After coming back to the main road we set course to the famous black beach near Vik. The beach was beautiful indeed but the amount of tourists was bugging me again. We weren’t there early enough to get some decent photos without them. Maybe next time…
Another interesting stop on our journey was Fjadrargljufur gorge. Last few kilometers before the gorge were pretty neat as well as we passed fields of yellow-green moss on the rocks. Very surreal surrioundings. The gorge itself was really magical, even in the rain that greeted us there. I hoped to be able to take a walk downstairs but the water was too high to go in in trekking shoes. So, only upstairs trail, but it was magical.
More of colour yellow followed us along the way as we were driving towards Fagrifoss waterfall. This time, 4x4 road F206 was really for 4x4 cars only. The road was pretty bumpy, with a lot of holes and one bigger stream we had to ride through. I was really hoping for a chance to do that. Boy, was I happy like a kid in a candy store. :)
Close to our camping site at camping Svinafell, we stopped to to check our plans for tomorrow - glaciers Skaftafellsjokull and Svínafellsjokull (left and right on the photo below). This photo shows how magnificent Icelandic landscape can be. Barren land, ceiling made of clouds and possibility to see mountains far ahead due to lack of trees. Much more breathtaking to see it live.
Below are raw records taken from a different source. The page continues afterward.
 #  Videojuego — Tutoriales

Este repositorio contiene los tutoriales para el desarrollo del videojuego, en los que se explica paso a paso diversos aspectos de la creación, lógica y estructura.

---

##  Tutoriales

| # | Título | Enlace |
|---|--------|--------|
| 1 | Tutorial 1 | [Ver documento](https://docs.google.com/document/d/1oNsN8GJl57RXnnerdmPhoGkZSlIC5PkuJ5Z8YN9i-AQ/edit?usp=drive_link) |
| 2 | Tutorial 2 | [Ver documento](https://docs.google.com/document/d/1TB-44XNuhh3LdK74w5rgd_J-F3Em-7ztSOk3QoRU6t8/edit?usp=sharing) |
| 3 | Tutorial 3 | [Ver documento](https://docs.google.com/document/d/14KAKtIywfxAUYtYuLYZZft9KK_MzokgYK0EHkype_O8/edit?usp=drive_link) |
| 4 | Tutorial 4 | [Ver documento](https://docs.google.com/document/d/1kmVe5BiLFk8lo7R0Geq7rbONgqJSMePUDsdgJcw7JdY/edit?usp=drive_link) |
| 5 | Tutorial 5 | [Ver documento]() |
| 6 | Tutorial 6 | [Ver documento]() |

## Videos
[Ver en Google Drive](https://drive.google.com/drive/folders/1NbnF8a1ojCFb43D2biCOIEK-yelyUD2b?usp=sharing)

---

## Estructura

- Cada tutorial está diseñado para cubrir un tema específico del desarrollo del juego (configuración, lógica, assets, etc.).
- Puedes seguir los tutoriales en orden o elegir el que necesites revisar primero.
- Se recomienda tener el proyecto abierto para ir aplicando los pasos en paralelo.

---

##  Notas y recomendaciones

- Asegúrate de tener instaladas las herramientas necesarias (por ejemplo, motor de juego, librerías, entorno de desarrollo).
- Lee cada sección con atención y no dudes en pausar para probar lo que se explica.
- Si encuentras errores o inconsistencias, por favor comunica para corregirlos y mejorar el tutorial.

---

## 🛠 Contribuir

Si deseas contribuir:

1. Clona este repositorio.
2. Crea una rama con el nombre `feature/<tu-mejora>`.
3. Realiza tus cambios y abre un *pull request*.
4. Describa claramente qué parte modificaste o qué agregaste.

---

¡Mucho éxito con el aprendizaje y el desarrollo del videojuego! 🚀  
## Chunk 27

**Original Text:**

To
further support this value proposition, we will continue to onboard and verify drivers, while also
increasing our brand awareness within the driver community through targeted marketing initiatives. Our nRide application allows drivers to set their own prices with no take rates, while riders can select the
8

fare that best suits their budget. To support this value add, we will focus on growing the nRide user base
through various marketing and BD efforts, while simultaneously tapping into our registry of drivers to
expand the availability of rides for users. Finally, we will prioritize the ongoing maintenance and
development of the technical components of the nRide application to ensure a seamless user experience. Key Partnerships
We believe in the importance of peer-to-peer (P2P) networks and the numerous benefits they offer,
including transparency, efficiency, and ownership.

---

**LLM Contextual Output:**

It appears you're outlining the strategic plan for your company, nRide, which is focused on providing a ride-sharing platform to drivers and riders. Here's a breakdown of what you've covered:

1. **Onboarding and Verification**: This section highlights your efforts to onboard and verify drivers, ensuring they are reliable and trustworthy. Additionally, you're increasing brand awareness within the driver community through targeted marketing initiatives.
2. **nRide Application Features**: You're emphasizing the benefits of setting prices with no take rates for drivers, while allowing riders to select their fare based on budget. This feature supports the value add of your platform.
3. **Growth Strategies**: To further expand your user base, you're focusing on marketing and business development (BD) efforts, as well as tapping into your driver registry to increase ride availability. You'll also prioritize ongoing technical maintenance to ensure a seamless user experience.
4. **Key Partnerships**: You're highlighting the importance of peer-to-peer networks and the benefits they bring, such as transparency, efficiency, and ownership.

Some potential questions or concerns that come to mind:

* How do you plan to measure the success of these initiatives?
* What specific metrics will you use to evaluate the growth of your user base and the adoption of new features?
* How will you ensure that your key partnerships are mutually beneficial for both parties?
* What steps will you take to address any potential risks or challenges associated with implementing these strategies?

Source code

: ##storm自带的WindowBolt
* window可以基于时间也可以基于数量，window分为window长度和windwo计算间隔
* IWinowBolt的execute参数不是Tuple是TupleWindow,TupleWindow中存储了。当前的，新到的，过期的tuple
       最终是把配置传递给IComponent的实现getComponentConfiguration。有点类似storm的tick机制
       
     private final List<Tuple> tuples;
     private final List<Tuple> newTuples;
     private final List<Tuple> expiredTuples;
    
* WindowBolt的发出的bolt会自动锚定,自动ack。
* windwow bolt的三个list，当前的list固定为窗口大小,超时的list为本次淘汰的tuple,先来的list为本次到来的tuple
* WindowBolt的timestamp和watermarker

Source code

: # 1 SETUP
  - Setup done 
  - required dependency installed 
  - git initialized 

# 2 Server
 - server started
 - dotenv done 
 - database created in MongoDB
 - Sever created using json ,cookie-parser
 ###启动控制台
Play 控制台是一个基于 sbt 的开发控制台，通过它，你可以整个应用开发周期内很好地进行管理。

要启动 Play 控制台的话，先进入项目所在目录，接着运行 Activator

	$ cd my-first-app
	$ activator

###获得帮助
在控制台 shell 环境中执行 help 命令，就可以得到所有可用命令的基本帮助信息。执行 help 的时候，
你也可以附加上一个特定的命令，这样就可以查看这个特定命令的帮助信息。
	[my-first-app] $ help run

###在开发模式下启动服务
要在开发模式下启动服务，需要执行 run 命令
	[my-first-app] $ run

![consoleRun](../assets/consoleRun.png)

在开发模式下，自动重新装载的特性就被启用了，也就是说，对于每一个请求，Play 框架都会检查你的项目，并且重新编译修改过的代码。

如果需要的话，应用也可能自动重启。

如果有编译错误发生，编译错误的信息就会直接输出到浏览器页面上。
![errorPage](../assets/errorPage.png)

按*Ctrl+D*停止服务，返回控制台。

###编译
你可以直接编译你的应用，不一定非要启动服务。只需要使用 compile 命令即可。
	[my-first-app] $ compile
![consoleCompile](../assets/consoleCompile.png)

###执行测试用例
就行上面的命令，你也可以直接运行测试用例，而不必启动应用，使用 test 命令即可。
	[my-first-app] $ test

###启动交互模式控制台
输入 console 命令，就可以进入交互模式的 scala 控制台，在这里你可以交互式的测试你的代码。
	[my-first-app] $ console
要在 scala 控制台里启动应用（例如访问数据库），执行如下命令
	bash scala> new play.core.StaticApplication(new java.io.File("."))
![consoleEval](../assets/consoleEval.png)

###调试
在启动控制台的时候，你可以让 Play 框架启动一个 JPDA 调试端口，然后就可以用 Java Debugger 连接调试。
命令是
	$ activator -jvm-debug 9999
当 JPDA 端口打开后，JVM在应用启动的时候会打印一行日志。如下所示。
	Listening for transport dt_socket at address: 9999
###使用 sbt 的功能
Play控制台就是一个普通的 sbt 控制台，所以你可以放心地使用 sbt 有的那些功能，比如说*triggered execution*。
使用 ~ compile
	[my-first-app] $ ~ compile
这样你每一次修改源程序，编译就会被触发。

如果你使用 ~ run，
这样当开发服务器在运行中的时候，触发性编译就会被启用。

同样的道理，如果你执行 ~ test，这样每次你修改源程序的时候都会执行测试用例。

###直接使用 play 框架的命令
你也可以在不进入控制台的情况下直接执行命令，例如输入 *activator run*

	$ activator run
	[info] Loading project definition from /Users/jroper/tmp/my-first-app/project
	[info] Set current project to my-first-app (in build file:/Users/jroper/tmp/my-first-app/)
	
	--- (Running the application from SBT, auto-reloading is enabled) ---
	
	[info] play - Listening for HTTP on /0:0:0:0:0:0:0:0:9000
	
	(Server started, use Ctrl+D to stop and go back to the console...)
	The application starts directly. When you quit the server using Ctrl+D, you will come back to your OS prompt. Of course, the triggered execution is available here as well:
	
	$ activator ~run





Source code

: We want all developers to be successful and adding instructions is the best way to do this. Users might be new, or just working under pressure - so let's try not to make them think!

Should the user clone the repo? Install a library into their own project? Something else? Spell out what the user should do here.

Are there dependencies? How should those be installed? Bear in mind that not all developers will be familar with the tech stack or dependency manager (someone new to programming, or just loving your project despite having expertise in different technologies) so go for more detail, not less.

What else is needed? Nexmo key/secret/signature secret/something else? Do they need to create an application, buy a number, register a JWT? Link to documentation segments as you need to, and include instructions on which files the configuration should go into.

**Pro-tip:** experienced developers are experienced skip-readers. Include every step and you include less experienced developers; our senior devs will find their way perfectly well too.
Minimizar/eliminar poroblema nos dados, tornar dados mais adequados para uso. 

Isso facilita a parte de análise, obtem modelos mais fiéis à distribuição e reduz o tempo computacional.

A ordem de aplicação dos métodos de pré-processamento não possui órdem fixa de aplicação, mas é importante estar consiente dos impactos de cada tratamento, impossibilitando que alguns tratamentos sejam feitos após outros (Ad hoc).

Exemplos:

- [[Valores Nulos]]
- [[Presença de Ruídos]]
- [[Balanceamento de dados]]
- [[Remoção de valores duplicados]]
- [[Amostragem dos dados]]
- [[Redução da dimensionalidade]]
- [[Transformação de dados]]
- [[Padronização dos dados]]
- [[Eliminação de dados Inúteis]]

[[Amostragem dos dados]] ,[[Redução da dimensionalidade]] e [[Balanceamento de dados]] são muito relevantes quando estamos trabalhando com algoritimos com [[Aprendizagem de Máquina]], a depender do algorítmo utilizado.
5th day.. First stop - Solheimajokull glacier. Very dirty one, not so picturesque. One good thing - you can walk up to the ice sheet, there are no huge water tanks or other obstacles. The road leading towards it was very nice.
Next stop - one of the places I really wanted to visit - the wreckage of US Navy DC plane. It’s well known but I guess not everyone wants to walk 4 km from the parking (or something that serves it’s role) and then 4km back to the car. Few years earlier it was possible to drive all the way (or almost all the way) to the plane but since then owners of the fields, between road no 1 and crash site, closed it to vehicles. The plane itself crashed on the beach in 1973 due to fuel problems and is lying there to this day. Of course it had been stripped of most important machine parts. The beach sand is dark brown / black which makes for really neat effect. Unfortunately for us a storm was coming (can be seen on one photo) and therefore we had to walk last 2km back to the car in the rain.
All soaked wet we rode to Kirkufjara beach. There we waited for a while in the car for the rain to stop and visited this lovely black beach. We had our first encounter with Puffins although they were not easily accessible for photos. I would love to go back to this place but in nicer weather.